Ruth Held: Unvergesslich ist mir die erste Beerdigung, die ich in Haustenbeck sah. Der Tote wurde auf seinem Ackerwagen zum Friedhof gebracht. Das war mir als Großstadtkind neu und hat mich sehr beeindruckt.
Wie haben Sie die Auflösung des Dorfes miterlebt?
Margarete Sprenger: An den Oktober 1939 erinnere ich mich. An bestimmten Tagen wurden alle Haustenbecker mit Wehrmachtswagen in den Sternhof evakuiert, weil die übende Artillerie über das Dorf hinwegschoss. Die Frauen beschäftigten sich mit mancherlei Handarbeiten, während sich die Männer die Zeit mit Skatspielen vertrieben. Abends ging es dann zurück nach Haustenbeck. Am 10. Oktober 1939 verließ ich das Dorf und zog nach Remmighausen. Zu diesem Zeitpunkt wohnten die meisten Haustenbecker schon nicht mehr in ihrer Gemeinde.
Die Schule in Haustenbeck, wie sie Margarete Sprenger und Ruth Held in der Erinnerung geblieben war. Foto: Sammlung Sprenger, 1940
Ruth Held: Die Auflösung des Dorfes, dessen Gebiet zum Truppenübungsplatz kam, erlebte ich, da wir schon in Augustdorf wohnten, im Großen und Ganzen durch die Berichte meines Mannes, zum Teil auch in den Gottesdiensten, wenn die Wegziehenden zum Abschied noch einmal in ihre Kirche kamen. Ich nahm auch teil am letzten Gottesdienst, Totensonntag 1939, den mein Mann – selbst schon in Uniform – hielt; er hat darüber in seinem Buch berichtet.
Welche Bedeutung haben die Haustenbecker Jahre in Ihrem Leben erlangt?

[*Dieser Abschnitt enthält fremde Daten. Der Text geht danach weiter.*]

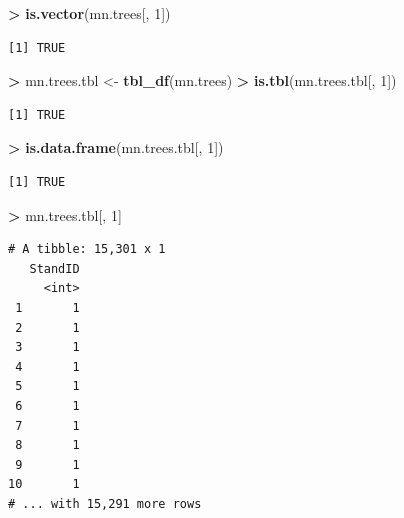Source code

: \documentclass[]{krantz}
\makeatletter
\newenvironment{Shaded}{\begin{snugshade}}{\end{snugshade}}
\newcommand{\DecValTok}[1]{\textcolor[rgb]{0.06,0.06,0.06}{#1}}
\newcommand{\KeywordTok}[1]{\textcolor[rgb]{0.27,0.27,0.27}{\textbf{#1}}}
\newcommand{\NormalTok}[1]{#1}
\newcommand{\OperatorTok}[1]{\textcolor[rgb]{0.43,0.43,0.43}{\textbf{#1}}}
\newcommand{\StringTok}[1]{\textcolor[rgb]{0.5,0.5,0.5}{#1}}
\newenvironment{kframe}{%
\medskip{}
\setlength{\fboxsep}{.8em}
 \def\at@end@of@kframe{}%
 \ifinner\ifhmode%
  \def\at@end@of@kframe{\end{minipage}}%
  \begin{minipage}{\columnwidth}%
 \fi\fi%
 \def\FrameCommand##1{\hskip\@totalleftmargin \hskip-\fboxsep
 \colorbox{shadecolor}{##1}\hskip-\fboxsep
     \hskip-\linewidth \hskip-\@totalleftmargin \hskip\columnwidth}%
 \MakeFramed {\advance\hsize-\width
   \@totalleftmargin\z@ \linewidth\hsize
   \@setminipage}}%
 {\par\unskip\endMakeFramed%
 \at@end@of@kframe}
\renewenvironment{Shaded}{\begin{kframe}}{\end{kframe}}
\makeatother
\begin{document}
\begin{Shaded}
\begin{Highlighting}[]
\OperatorTok{>}\StringTok{ }\KeywordTok{is.vector}\NormalTok{(mn.trees[, }\DecValTok{1}\NormalTok{])}
\end{Highlighting}
\end{Shaded}

\begin{verbatim}
[1] TRUE
\end{verbatim}

\begin{Shaded}
\begin{Highlighting}[]
\OperatorTok{>}\StringTok{ }\NormalTok{mn.trees.tbl <-}\StringTok{ }\KeywordTok{tbl_df}\NormalTok{(mn.trees)}
\OperatorTok{>}\StringTok{ }\KeywordTok{is.tbl}\NormalTok{(mn.trees.tbl[, }\DecValTok{1}\NormalTok{])}
\end{Highlighting}
\end{Shaded}

\begin{verbatim}
[1] TRUE
\end{verbatim}

\begin{Shaded}
\begin{Highlighting}[]
\OperatorTok{>}\StringTok{ }\KeywordTok{is.data.frame}\NormalTok{(mn.trees.tbl[, }\DecValTok{1}\NormalTok{])}
\end{Highlighting}
\end{Shaded}

\begin{verbatim}
[1] TRUE
\end{verbatim}

\begin{Shaded}
\begin{Highlighting}[]
\OperatorTok{>}\StringTok{ }\NormalTok{mn.trees.tbl[, }\DecValTok{1}\NormalTok{]}
\end{Highlighting}
\end{Shaded}

\begin{verbatim}
# A tibble: 15,301 x 1
   StandID
     <int>
 1       1
 2       1
 3       1
 4       1
 5       1
 6       1
 7       1
 8       1
 9       1
10       1
# ... with 15,291 more rows
\end{verbatim}
\end{document}
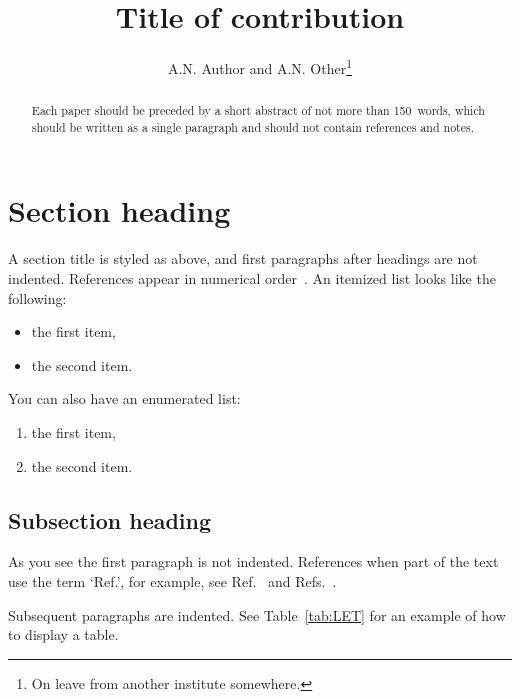 \documentclass{cernrep}
\begin{document}
\title{Title of contribution}
\author{A.N. Author and A.N. Other\thanks
                 {On leave from another institute somewhere.}}


\begin{abstract}
Each paper should be preceded by a short abstract of not more 
than 150~words, which should be written as a single paragraph 
and should not contain references and notes.
\end{abstract}


\maketitle

\section{Section heading}

A section title is styled as above, and first paragraphs after
headings are not indented. References appear in numerical
order~\cite{Raby1966,Dupont1961}. An itemized list looks like the following:
\begin{itemize}
\item the first item,
\item the second item.
\end{itemize}

You can also have an enumerated list:

\begin{enumerate}
\item the first item,
\item the second item.
\end{enumerate}

\subsection{Subsection heading}

As you see the first paragraph is not indented. References when part
      of the text use the term `Ref.', for example, see
      Ref.~\cite{Raby1966} and
      Refs.~\cite{Appleman1959,vanBerg1965,Bryant1985,Allen1977}.

Subsequent paragraphs are indented. See Table~\ref{tab:LET} for an
example of how to display a table.
\end{document}
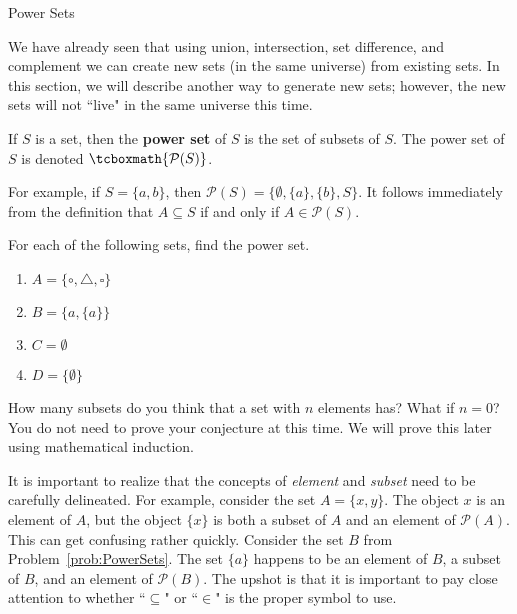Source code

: \begin{section}{Power Sets}\label{sec:PowerSets}

We have already seen that using union, intersection, set difference, and complement we can create new sets (in the same universe) from existing sets.  In this section, we will describe another way to generate new sets; however, the new sets will not ``live" in the same universe this time.

\begin{definition}
If $S$ is a set, then the \textbf{power set} of $S$ is the set of subsets of $S$.  The power set of $S$ is denoted $\tcboxmath{\mathcal{P}(S)}$.
\end{definition}

For example, if $S=\{a,b\}$, then $\mathcal{P}(S)=\{\emptyset, \{a\}, \{b\}, S\}$. It follows immediately from the definition that $A\subseteq S$ if and only if $A\in\mathcal{P}(S)$. 
 
\begin{problem}\label{prob:PowerSets}
For each of the following sets, find the power set.
\begin{multicols}{2}
\begin{enumerate}[label=\textrm{(\alph*)}]
\item $A=\{\circ, \triangle, \square\}$
\item $B=\{a,\{a\}\}$
\item $C=\emptyset$
\item $D=\{\emptyset\}$
\end{enumerate}
\end{multicols}
\end{problem}

\begin{problem}\label{conjecture:PowerSets}
How many subsets do you think that a set with $n$ elements has?  What if $n=0$?  You do not need to prove your conjecture at this time.  We will prove this later using mathematical induction.
\end{problem}

It is important to realize that the concepts of \emph{element} and \emph{subset} need to be carefully delineated.  For example, consider the set $A=\{x,y\}$.  The object $x$ is an element of $A$, but the object $\{x\}$ is both a subset of $A$ and an element of $\mathcal{P}(A)$.  This can get confusing rather quickly.  Consider the set $B$ from Problem~\ref{prob:PowerSets}.  The set $\{a\}$ happens to be an element of $B$, a subset of $B$, and an element of  $\mathcal{P}(B)$. The upshot is that it is important to pay close attention to whether ``$\subseteq$" or ``$\in$" is the proper symbol to use.


\end{section}
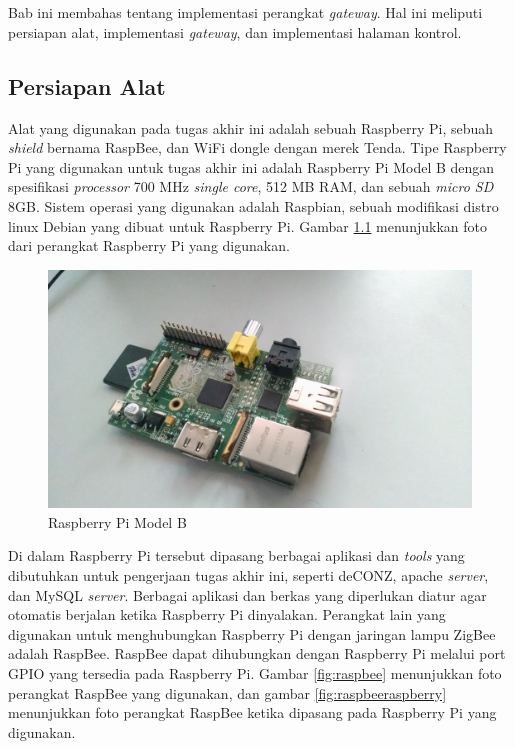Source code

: \chapter{\babEmpat}
Bab ini membahas tentang implementasi perangkat \textit{gateway}. Hal ini meliputi persiapan alat, implementasi \textit{gateway}, dan implementasi halaman kontrol.

\section{Persiapan Alat}
Alat yang digunakan pada tugas akhir ini adalah sebuah Raspberry Pi, sebuah \textit{shield} bernama RaspBee, dan WiFi dongle dengan merek Tenda. Tipe Raspberry Pi yang digunakan untuk tugas akhir ini adalah Raspberry Pi Model B dengan spesifikasi \textit{processor} 700 MHz \textit{single core}, 512 MB RAM, dan sebuah \textit{micro SD} 8GB. Sistem operasi yang digunakan adalah Raspbian, sebuah modifikasi distro linux Debian yang dibuat untuk Raspberry Pi. Gambar \ref{fig:raspberry} menunjukkan foto dari perangkat Raspberry Pi yang digunakan.

\begin{figure}
	\centering
	\includegraphics[width=.9\textwidth]{pics/raspberry.jpg}
	\caption{Raspberry Pi Model B}
	\label{fig:raspberry}
\end{figure}

Di dalam Raspberry Pi tersebut dipasang berbagai aplikasi dan \textit{tools} yang dibutuhkan untuk pengerjaan tugas akhir ini, seperti deCONZ, apache \textit{server}, dan MySQL \textit{server}. Berbagai aplikasi dan berkas yang diperlukan diatur agar otomatis berjalan ketika Raspberry Pi dinyalakan. Perangkat lain yang digunakan untuk menghubungkan Raspberry Pi dengan jaringan lampu ZigBee adalah RaspBee. RaspBee dapat dihubungkan dengan Raspberry Pi melalui port GPIO yang tersedia pada Raspberry Pi. Gambar \ref{fig:raspbee} menunjukkan foto perangkat RaspBee yang digunakan, dan gambar \ref{fig:raspbeeraspberry} menunjukkan foto perangkat RaspBee ketika dipasang pada Raspberry Pi yang digunakan.

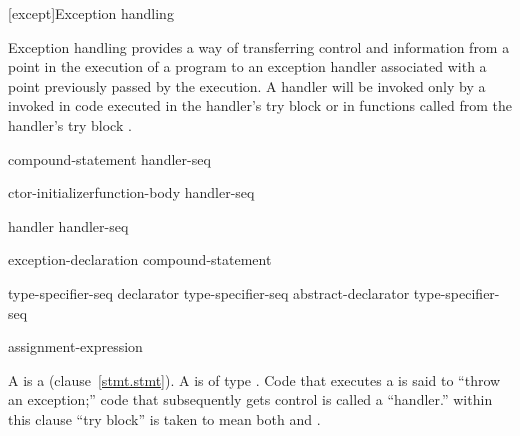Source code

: [except]{Exception handling}%


%

\pnum
Exception handling provides a way of transferring control and information
from a point in the execution of a program to an exception handler
associated with a point previously passed by the execution.
A handler will be invoked only by a
invoked in code executed in the handler's try block
or in functions called from the handler's try block .

%
%
\begin{bnf}
\br
     compound-statement handler-seq
\end{bnf}

%
%
\begin{bnf}
\br
     ctor-initializer\opt function-body handler-seq
\end{bnf}

\begin{bnf}
\br
    handler handler-seq\opt
\end{bnf}

%
%
\begin{bnf}
\br
     exception-declaration \terminal{)} compound-statement
\end{bnf}

\begin{bnf}
\br
    type-specifier-seq declarator\br
    type-specifier-seq abstract-declarator\br
    type-specifier-seq\br
\end{bnf}

%
%
\begin{bnf}
\br
      assignment-expression\opt
\end{bnf}

%
%
%
%
A  is a  (clause~\ref{stmt.stmt}).
A  is of type . Code that executes a
 is said to ``throw an exception;'' code that
subsequently gets control is called a ``handler.'' \enternote within this clause
``try block'' is taken to mean both  and
. \exitnote

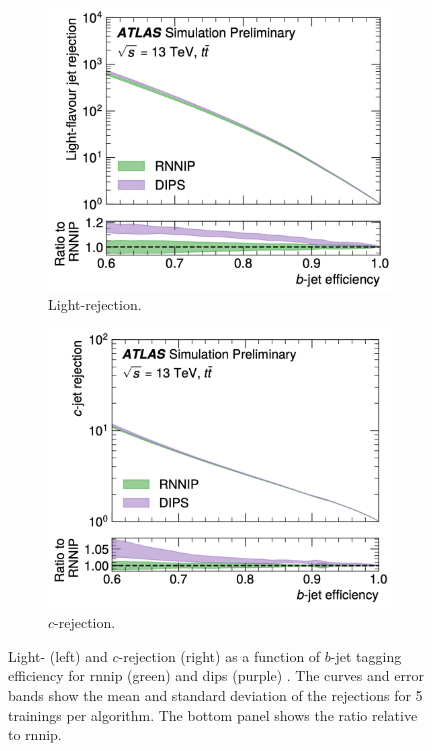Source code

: \begin{figure}[h!]
  \centering
  \begin{subfigure}[b]{0.48\textwidth}
      \centering
      \includegraphics[width=\textwidth]{Images/FTAG/dipsrnnipL.png}
      \caption{Light-rejection.} 
      \label{fig:dipsrnnipPerfL}
  \end{subfigure}
  \hfill
  \begin{subfigure}[b]{0.48\textwidth}
      \centering
      \includegraphics[width=\textwidth]{Images/FTAG/dipsrnnipC.png}
      \caption{$c$-rejection.} 
      \label{fig:dipsrnnipPerfC}
  \end{subfigure}
  \caption{Light- (left) and $c$-rejection (right) as a function of $b$-jet tagging efficiency for \gls{rnnip} (green) and \gls{dips} (purple) \cite{ATL-PHYS-PUB-2020-014}. The curves and error bands show the mean and standard deviation of the rejections for 5 trainings per algorithm. The bottom panel shows the ratio relative to \gls{rnnip}.}
  \label{fig:dipsrnnipPerf}
\end{figure} 

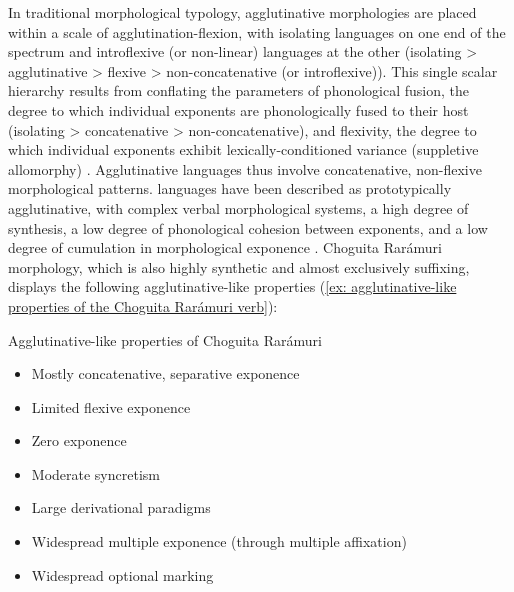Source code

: In traditional morphological typology, agglutinative morphologies are placed within a scale of agglutination-flexion, with isolating languages on one end of the spectrum and introflexive (or non-linear) languages at the other (isolating > agglutinative > flexive > non-concatenative (or introflexive)). This single scalar hierarchy results from conflating the parameters of phonological fusion, the degree to which individual exponents are phonologically fused to their host (isolating > concatenative > non-concatenative), and flexivity, the degree to which individual exponents exhibit lexically-conditioned variance (suppletive allomorphy) \parencite{bickel2007inflectional}. Agglutinative languages thus involve concatenative, non-flexive morphological patterns.  languages have been described as prototypically agglutinative, with complex verbal morphological systems, a high degree of synthesis, a low degree of phonological cohesion between exponents, and a low degree of cumulation in morphological exponence \citep[see e.g.,][158]{langacker1977uto}. Choguita Rarámuri morphology, which is also highly synthetic and almost exclusively suffixing, displays the following agglutinative-like properties (\ref{ex: agglutinative-like properties of the Choguita Rarámuri verb}):

\ea\label{ex: agglutinative-like properties of the Choguita Rarámuri verb}
{Agglutinative-like properties of Choguita Rarámuri}

\begin{itemize}
    \item Mostly concatenative, separative exponence \\
    \item Limited flexive exponence \\
    \item   Zero exponence \\
    \item   Moderate syncretism\\
    \item   Large derivational paradigms \\
    \item    Widespread multiple exponence (through multiple affixation)\\
    \item   Widespread optional marking \\
\end{itemize}

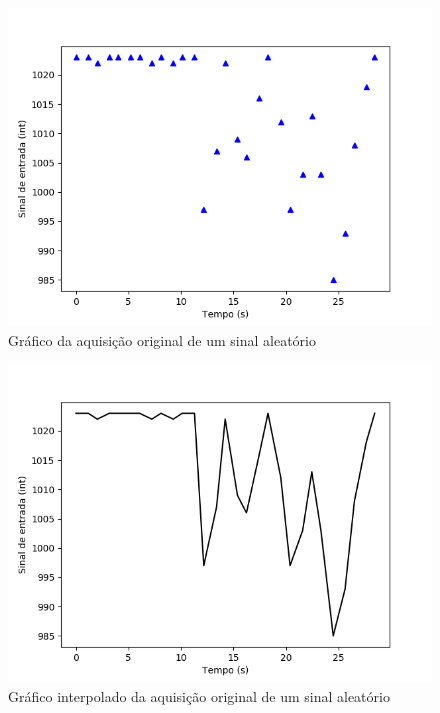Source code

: \begin{figure}[h!]
	\begin{center}
		\includegraphics[width=1\linewidth]{images/funcao_original.png}
		\caption{Gráfico da aquisição original de um sinal aleatório}
		\label{fig:funcaoOriginal}
	\end{center}
\end{figure}

\begin{figure}[h!]
	\begin{center}
		\includegraphics[width=1\linewidth]{images/funcao_original_interpolada.png}
		\caption{Gráfico interpolado da aquisição original de um sinal aleatório}
		\label{fig:funcaoOriginalInterpolada}
	\end{center}
\end{figure}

Margarete Sprenger: Mein Mann und ich kamen 1934 nach Haustenbeck. Uns hat die große Freundlichkeit der Menschen und ihr herzliches Entgegenkommen sehr überrascht. Um so schmerzlicher haben wir einige Jahre später den Abschied empfunden. Haustenbeck war uns Heimat geworden. Noch über Jahre hinweg haben wir mit zahlreichen Haustenbeckern viele Briefe gewechselt.
Ruth Held: Es waren für mich sehr schöne, ausgefüllte drei Jahre. Ich lernte das Land – die Senne – und die Menschen kennen. Ich lernte ihre Sprache verstehen und war sehr beeindruckt von ihrer schlichten Lebensweise, von ihrer Menschlichkeit, von ihrer unbedingten Geborgenheit in ihrem christlichen Glauben. Haustenbeck gab es nur einmal. Man kann es schwer beschreiben, man muss es erlebt haben! Das haben mein Mann und ich dankbaren Herzens getan.
Margarete Sprenger ist 1985 verstorben und Ruth Held 1989.